Translated from French by Peter Low for ACDN

Great fears return periodically in History, but sometimes their causes become hidden and forgotten. We get used to this or that threat or danger, until another incident arises and sounds the alarm.

That is what is happening with nuclear arms. For over 50 years we have got used to them. The nations with them feel protected by their deterrent force. And the disappearance of the Soviet Union reassured us, even though Russia still possesses a fearsome arsenal.

But now two small players, North Korea and Iran, are shaking our confidence, especially because their leaders, located in zones of geopolitical tension, are rather unpredictable. Besides, if they achieve their goals, other states near them or even far away, feeling more or less threatened, will themselves want weapons of the same kind to deter their enemies. What then will become of international security? The possibilities of conflict will not decrease and each crisis will be a case where the atom bomb could be used deliberately by a fragile or irresponsible head of state, or be triggered accidentally on account of inadequate mastery of systems or false information.

All that confronts us again with the question not only of proliferation (and the need to halt it) but of nuclear disarmament.

How can this new proliferation be stopped ? Certainly not by attacking the nations concerned, although that possibility does exist. Periodically there is talk of a preemptive attack against Iran, as if the experiment of the Iraq War was not enough.

As for Japan, which faces North Korea, it is reviewing its attitudes and envisaging changes to its means of defense. Clearly if things carry on this way, one day or other, what everyone fears will take place, with repercussions and consequences that can probably not be controlled. In addition and at the same time, various terrorist groups are certainly trying to obtain the means of using nuclear technology for their criminal actions.

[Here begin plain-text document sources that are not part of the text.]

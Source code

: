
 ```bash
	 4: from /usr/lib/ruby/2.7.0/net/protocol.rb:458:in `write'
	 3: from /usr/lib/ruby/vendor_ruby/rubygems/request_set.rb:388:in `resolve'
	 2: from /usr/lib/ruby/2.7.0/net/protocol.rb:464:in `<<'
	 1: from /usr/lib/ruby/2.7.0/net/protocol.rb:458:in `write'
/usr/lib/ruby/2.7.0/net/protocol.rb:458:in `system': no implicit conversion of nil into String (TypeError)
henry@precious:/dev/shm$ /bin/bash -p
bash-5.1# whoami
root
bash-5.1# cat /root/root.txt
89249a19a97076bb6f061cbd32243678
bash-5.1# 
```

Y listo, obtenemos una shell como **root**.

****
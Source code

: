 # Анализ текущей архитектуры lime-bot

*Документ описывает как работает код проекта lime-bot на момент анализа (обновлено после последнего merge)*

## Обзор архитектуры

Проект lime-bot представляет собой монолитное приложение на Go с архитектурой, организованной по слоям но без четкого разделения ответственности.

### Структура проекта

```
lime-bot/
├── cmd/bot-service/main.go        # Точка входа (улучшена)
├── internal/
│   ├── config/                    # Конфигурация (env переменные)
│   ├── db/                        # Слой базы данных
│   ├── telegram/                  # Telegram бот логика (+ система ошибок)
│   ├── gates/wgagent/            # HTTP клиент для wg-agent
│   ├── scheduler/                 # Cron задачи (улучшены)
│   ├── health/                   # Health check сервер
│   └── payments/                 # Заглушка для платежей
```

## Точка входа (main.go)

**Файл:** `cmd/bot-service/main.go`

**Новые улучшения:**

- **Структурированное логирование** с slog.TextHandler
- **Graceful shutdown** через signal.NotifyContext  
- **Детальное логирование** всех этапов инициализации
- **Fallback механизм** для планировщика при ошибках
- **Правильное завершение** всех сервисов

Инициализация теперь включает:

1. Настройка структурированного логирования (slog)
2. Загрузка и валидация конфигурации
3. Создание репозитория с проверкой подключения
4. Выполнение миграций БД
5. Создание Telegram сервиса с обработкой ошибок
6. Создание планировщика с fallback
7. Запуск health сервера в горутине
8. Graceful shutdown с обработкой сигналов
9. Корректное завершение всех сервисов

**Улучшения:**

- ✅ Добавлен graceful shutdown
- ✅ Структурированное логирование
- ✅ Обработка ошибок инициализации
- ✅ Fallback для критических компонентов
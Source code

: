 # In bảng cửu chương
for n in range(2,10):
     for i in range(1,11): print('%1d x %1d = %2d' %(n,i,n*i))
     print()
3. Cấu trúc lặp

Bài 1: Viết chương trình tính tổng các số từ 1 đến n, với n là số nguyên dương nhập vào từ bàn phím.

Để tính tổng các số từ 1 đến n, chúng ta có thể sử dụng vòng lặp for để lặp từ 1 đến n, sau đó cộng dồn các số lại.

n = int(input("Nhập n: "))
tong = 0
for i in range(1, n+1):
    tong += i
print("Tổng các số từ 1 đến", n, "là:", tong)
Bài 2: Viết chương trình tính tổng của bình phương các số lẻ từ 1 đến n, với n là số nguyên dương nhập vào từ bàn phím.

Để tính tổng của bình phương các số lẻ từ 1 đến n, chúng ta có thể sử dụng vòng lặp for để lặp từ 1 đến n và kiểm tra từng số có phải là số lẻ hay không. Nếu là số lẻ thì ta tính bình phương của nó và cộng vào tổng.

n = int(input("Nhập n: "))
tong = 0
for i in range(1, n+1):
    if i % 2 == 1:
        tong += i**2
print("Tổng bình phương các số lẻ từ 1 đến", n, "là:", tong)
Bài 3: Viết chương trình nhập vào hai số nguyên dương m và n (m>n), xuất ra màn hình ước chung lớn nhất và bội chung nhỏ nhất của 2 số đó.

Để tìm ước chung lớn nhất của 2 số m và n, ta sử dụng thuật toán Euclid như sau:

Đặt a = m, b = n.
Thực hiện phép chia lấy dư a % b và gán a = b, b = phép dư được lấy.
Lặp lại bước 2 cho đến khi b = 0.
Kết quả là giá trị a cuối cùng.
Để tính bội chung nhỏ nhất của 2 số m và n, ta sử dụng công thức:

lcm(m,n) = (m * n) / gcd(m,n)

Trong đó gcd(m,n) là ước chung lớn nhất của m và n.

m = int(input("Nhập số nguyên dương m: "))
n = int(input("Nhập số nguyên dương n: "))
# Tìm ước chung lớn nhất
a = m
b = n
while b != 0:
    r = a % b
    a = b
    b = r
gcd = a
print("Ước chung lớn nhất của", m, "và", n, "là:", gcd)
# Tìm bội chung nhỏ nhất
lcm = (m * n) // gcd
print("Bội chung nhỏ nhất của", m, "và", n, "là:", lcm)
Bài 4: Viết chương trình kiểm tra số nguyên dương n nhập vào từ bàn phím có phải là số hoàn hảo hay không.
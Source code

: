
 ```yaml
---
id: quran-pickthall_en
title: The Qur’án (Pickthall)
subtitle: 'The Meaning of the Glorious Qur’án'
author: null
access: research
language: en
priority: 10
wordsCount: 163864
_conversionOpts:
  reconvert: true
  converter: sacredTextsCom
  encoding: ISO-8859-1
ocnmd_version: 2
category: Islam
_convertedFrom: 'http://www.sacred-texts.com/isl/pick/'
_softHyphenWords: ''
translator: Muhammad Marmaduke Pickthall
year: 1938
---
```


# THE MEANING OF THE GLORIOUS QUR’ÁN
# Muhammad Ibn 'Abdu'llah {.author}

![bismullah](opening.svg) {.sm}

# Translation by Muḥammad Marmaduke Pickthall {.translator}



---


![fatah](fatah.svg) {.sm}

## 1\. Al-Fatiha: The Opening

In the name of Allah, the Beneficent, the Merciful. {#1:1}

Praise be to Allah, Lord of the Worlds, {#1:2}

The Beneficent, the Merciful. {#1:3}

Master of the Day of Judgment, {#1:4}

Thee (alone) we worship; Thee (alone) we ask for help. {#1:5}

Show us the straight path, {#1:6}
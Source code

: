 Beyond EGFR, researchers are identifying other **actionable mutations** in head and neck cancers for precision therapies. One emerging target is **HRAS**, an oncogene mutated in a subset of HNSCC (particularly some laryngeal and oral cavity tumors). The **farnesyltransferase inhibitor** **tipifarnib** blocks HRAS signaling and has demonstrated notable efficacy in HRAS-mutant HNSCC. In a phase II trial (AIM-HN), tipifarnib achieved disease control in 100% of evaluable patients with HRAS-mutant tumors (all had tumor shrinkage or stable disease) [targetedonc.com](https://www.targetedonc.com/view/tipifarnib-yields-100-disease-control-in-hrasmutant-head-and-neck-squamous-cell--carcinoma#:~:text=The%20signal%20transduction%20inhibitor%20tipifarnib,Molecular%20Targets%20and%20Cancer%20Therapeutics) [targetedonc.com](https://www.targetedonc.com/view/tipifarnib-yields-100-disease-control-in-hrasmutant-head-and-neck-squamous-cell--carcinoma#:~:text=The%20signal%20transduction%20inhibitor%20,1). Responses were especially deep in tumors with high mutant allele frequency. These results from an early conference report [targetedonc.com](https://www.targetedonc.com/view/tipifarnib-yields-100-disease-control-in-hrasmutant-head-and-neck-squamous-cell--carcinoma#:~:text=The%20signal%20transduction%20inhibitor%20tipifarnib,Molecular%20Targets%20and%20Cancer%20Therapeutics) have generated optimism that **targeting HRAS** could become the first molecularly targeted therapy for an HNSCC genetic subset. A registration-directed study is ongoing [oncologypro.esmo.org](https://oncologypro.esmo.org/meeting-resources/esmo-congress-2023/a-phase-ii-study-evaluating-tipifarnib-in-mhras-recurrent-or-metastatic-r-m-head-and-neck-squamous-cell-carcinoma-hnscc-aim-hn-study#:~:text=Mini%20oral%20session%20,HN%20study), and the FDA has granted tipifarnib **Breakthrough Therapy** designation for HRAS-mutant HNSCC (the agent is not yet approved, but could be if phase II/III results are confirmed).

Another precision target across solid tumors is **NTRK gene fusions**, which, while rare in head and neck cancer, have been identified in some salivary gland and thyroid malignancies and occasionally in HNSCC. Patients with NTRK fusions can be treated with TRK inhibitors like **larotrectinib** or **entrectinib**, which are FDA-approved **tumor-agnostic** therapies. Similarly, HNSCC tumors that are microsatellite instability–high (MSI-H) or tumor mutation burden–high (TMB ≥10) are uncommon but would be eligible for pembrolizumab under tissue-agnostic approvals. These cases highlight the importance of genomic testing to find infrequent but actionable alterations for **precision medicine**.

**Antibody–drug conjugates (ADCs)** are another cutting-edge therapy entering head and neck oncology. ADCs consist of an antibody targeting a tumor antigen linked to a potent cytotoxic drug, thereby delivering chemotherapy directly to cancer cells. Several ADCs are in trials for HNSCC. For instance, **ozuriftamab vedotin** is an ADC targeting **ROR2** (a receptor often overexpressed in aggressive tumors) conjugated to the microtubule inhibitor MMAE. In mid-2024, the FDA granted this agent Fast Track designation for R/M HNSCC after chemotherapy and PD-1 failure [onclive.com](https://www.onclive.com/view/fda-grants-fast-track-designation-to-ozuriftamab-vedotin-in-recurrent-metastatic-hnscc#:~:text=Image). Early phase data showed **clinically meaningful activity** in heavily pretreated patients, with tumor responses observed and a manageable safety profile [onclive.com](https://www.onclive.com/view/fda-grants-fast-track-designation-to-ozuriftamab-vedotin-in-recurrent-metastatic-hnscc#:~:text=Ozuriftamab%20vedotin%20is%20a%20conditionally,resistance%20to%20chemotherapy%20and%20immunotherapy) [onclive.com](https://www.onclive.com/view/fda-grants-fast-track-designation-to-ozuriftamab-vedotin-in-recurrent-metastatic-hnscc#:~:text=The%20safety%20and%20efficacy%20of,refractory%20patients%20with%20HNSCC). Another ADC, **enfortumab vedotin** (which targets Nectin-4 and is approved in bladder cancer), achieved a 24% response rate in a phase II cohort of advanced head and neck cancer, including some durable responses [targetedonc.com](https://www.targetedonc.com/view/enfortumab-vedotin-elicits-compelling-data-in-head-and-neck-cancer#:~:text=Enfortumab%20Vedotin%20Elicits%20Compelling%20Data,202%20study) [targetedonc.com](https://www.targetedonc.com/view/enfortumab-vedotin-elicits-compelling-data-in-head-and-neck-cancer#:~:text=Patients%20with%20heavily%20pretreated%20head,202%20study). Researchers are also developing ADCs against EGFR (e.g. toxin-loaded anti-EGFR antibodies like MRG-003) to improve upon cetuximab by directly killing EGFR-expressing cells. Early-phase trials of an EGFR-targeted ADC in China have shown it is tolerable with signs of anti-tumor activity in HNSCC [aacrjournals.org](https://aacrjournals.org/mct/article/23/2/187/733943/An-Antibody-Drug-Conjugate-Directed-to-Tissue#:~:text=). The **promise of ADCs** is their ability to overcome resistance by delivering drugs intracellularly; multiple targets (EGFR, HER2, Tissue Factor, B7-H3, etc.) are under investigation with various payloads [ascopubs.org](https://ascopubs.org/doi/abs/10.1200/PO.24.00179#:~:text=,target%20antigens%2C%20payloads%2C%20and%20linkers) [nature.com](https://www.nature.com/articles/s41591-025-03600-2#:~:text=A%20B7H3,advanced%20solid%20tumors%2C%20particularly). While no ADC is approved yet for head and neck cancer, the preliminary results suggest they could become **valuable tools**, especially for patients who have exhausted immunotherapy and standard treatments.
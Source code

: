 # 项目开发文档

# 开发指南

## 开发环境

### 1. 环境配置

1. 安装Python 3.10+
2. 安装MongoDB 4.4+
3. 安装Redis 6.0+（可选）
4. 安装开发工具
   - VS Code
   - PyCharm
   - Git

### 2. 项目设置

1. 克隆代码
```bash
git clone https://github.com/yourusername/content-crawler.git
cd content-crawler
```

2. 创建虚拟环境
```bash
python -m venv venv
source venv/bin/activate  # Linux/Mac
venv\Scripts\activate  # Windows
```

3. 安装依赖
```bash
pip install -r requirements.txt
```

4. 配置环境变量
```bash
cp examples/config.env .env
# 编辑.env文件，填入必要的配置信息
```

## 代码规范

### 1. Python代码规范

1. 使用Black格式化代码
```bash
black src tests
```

The presidential candidates must declare their positions

In these conditions, everything must be questioned, looked at in new ways, in the search for other solutions - and there is only one: nuclear disarmament.

"Utopian, naive," people will say. Yet that is the goal that Gorbachev and Reagan sought to reach when they met in Reykjavik 20 years ago - they wanted the total elimination of nuclear weapons. Today this necessity seems even more urgent.

Several top US personalities have just reminded us : Henry A. Kissinger, US Secretary of State from 1973 to 1977, G.P. Shultz, US Secretary of State from 1982 to 1989, Sam Nunn, former chair of the US Senate Committee for the armed forces, and W.J. Perry, Secretary of Defense from 1994 to 1997. These men say that "first and foremost is intensive work with leaders of the countries in possession of nuclear weapons to turn the goal of a world without nuclear weapons into a joint enterprise. Such a joint enterprise... would lend additional weight to efforts already under way to avoid the emergence of a nuclear-armed North Korea and Iran." Today one can indeed think that such a disarmament process, negotiated with all those possessing or wanting to possess nuclear weapons, is the only way to really stop the proliferation.

These men’s programme also involves setting an end-date on the production of nuclear material for military ends, reducing progressively to zero all exchanges of highly enriched uranium, and withdrawing all weapons-grade uranium from all research centres everywhere and rendering it harmless. Consideration must also be given to the proliferation of nuclear wastes from the reactors of nuclear power plants.

Clearly the field is vast, but the stake is very high: to prevent the planet from sinking into chaos. What then is the craziest option? To try to ward off this danger or to let it go on growing?

As a corollary, the considerable sums that would thus be saved could be devoted with huge effectiveness to a large development effort. To disarm so as to develop, that is the chief mission of the world’s responsible political leaders. We’ll have peace and development or else the risk of annihilation; everyone knows the sensible choice.

That is a fundamental question which we would like to see studied by the various candidates to the French Presidency. In this domain France, with Europe, has certainly an essential role to play.